Je fis également la connaissance d’un mort-vivant ; ils existent, j’en suis témoin, ce n’est pas le produit de l’imagination hollywoodienne. C’était un homme de trente ans et son regard m’impressionna : c’était un regard vide, totalement dépourvu de vie. À quatorze ans, quand la guerre en Bosnie éclata, il prit le maquis avec sa kalachnikov et ne ­revint que trois ans plus tard. Il avait à sa charge une femme, deux enfants, une belle-sœur veuve et des neveux, et c’est pour cela qu’il continuait à vivre, me dit-il, par obligation, par sens du devoir, mais il n’espérait et ne désirait plus rien. À la différence d’Emir, il n’avait pas de rêves : quand on est pris dans le rêve des autres, il est impossible de rêver, les autres te rêvent. J’ai alors pensé, et je pense encore, que le souvenir de ce qu’il avait vu ou fait à la guerre, avait tué son esprit. L’adolescent qu’on arracha de l’école et à qui on donna une arme pour défendre sa ville et les siens, mourut dans les montagnes ; l’homme qui en revint était un zombi. Je lui demandai s’il avait encore des amis serbes. Il mit un temps avant de me répondre, en choisissant ses mots : « Des amis, je n’en n’ai plus ; il y a des connaissances que je salue encore. » Son voisin de pupitre à l’école, serbe, était un criminel de guerre très recherché, me dit-il. « Et à chaque fois que je vais à Sarajevo, je dois passer devant un café où s’assoit un individu qui viola ma cousine pendant la guerre. Quand il me voit, il sourit et me fait le salut patriotique serbe à trois doigts. »

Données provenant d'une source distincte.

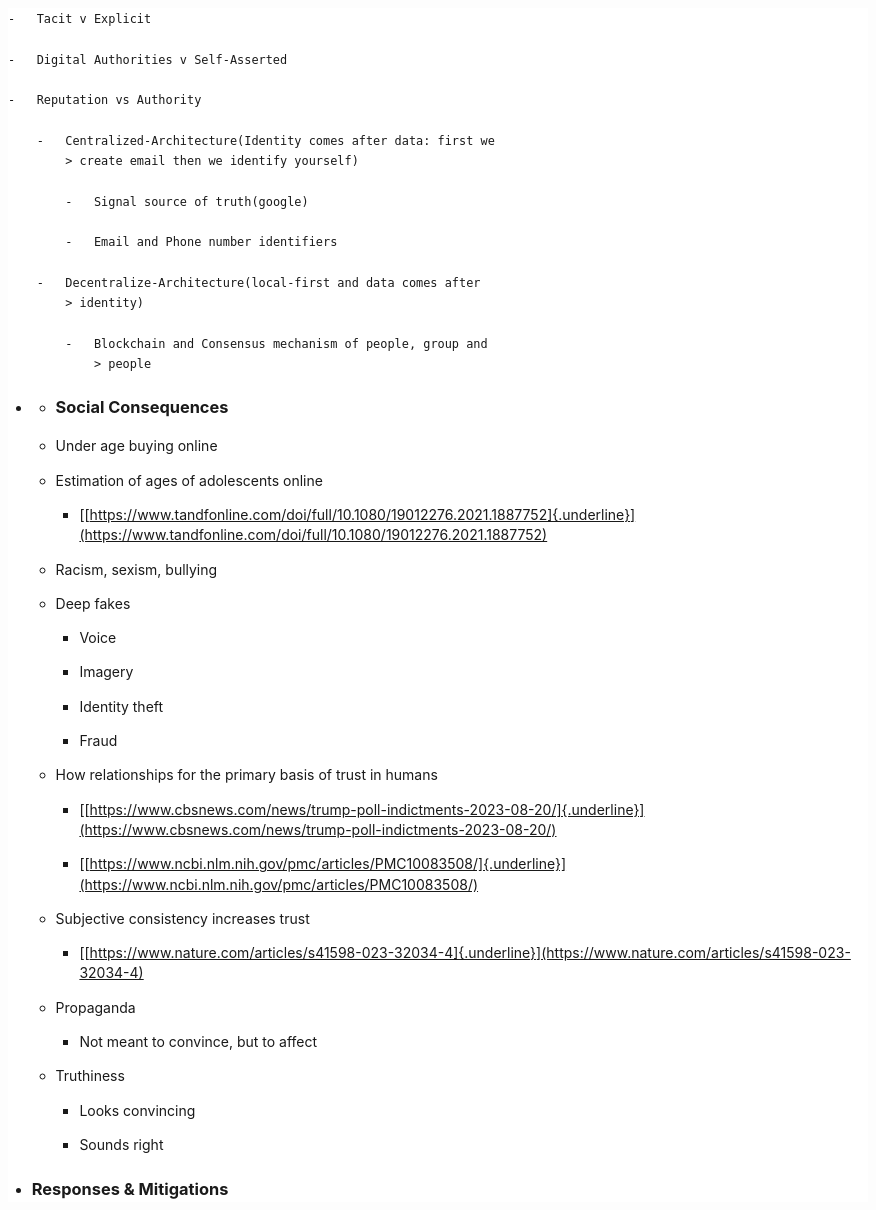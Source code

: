     -   Tacit v Explicit

    -   Digital Authorities v Self-Asserted

    -   Reputation vs Authority

        -   Centralized-Architecture(Identity comes after data: first we
            > create email then we identify yourself)

            -   Signal source of truth(google)

            -   Email and Phone number identifiers

        -   Decentralize-Architecture(local-first and data comes after
            > identity)

            -   Blockchain and Consensus mechanism of people, group and
                > people

-   -   ### Social Consequences

    -   Under age buying online

    -   Estimation of ages of adolescents online

        -   [[https://www.tandfonline.com/doi/full/10.1080/19012276.2021.1887752]{.underline}](https://www.tandfonline.com/doi/full/10.1080/19012276.2021.1887752)

    -   Racism, sexism, bullying

    -   Deep fakes

        -   Voice

        -   Imagery

        -   Identity theft

        -   Fraud

    -   How relationships for the primary basis of trust in humans

        -   [[https://www.cbsnews.com/news/trump-poll-indictments-2023-08-20/]{.underline}](https://www.cbsnews.com/news/trump-poll-indictments-2023-08-20/)

        -   [[https://www.ncbi.nlm.nih.gov/pmc/articles/PMC10083508/]{.underline}](https://www.ncbi.nlm.nih.gov/pmc/articles/PMC10083508/)

    -   Subjective consistency increases trust

        -   [[https://www.nature.com/articles/s41598-023-32034-4]{.underline}](https://www.nature.com/articles/s41598-023-32034-4)

    -   Propaganda

        -   Not meant to convince, but to affect

    -   Truthiness

        -   Looks convincing

        -   Sounds right

-   ### Responses & Mitigations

Ozren Kebo, un écrivain et journaliste bosniaque avec qui je parlai à Sarajevo, me dit qu’il était sur le point de partir pour les États-Unis. Il avait passé tout le siège dans la ville, luttant pour faire vivre sa revue Dani. Et maintenant que la guerre avait pris fin et qu’on vivait en paix à Sarajevo, il partait. Pourquoi ? Lui non plus ne voyait pas d’avenir dans cet État flambant neuf de Bosnie-Herzégovine, et sa ville, Sarajevo, n’était plus la même ; la majorité de Serbes et de Croates avait disparu, le rêve nationaliste avait provoqué l’effet inverse à celui désiré par Karadzic, Mladic et leurs acolytes : la nouvelle Sarajevo était en majorité musulmane et Ozren Kebo, musulman, regrettait que le mélange, le cosmopolitisme, la cohabitation multiethnique et la riche vie culturelle de la ville avant le conflit ne soient plus. 

Un jour, lorsque mon neveu le plus petit avait deux ans, je me rendis chez lui avec des cadeaux pour ses grands frères. Il ne parlait pas encore, et par conséquent je ne lui avais rien apporté : j’imaginais que comme il était sans voix, il ne comprenait pas non plus. Pourquoi offrir un cadeau à un être qui ne peut vous remercier ? Le petit muet assista impuissant à la remise des cadeaux à ses frères. Et tout à coup, il agrippa ma jupe, leva la tête et me demanda indigné : « Et moi ? ». C’était la première fois qu’il employait ce pronom personnel, l’injustice l’avait rendu loquace.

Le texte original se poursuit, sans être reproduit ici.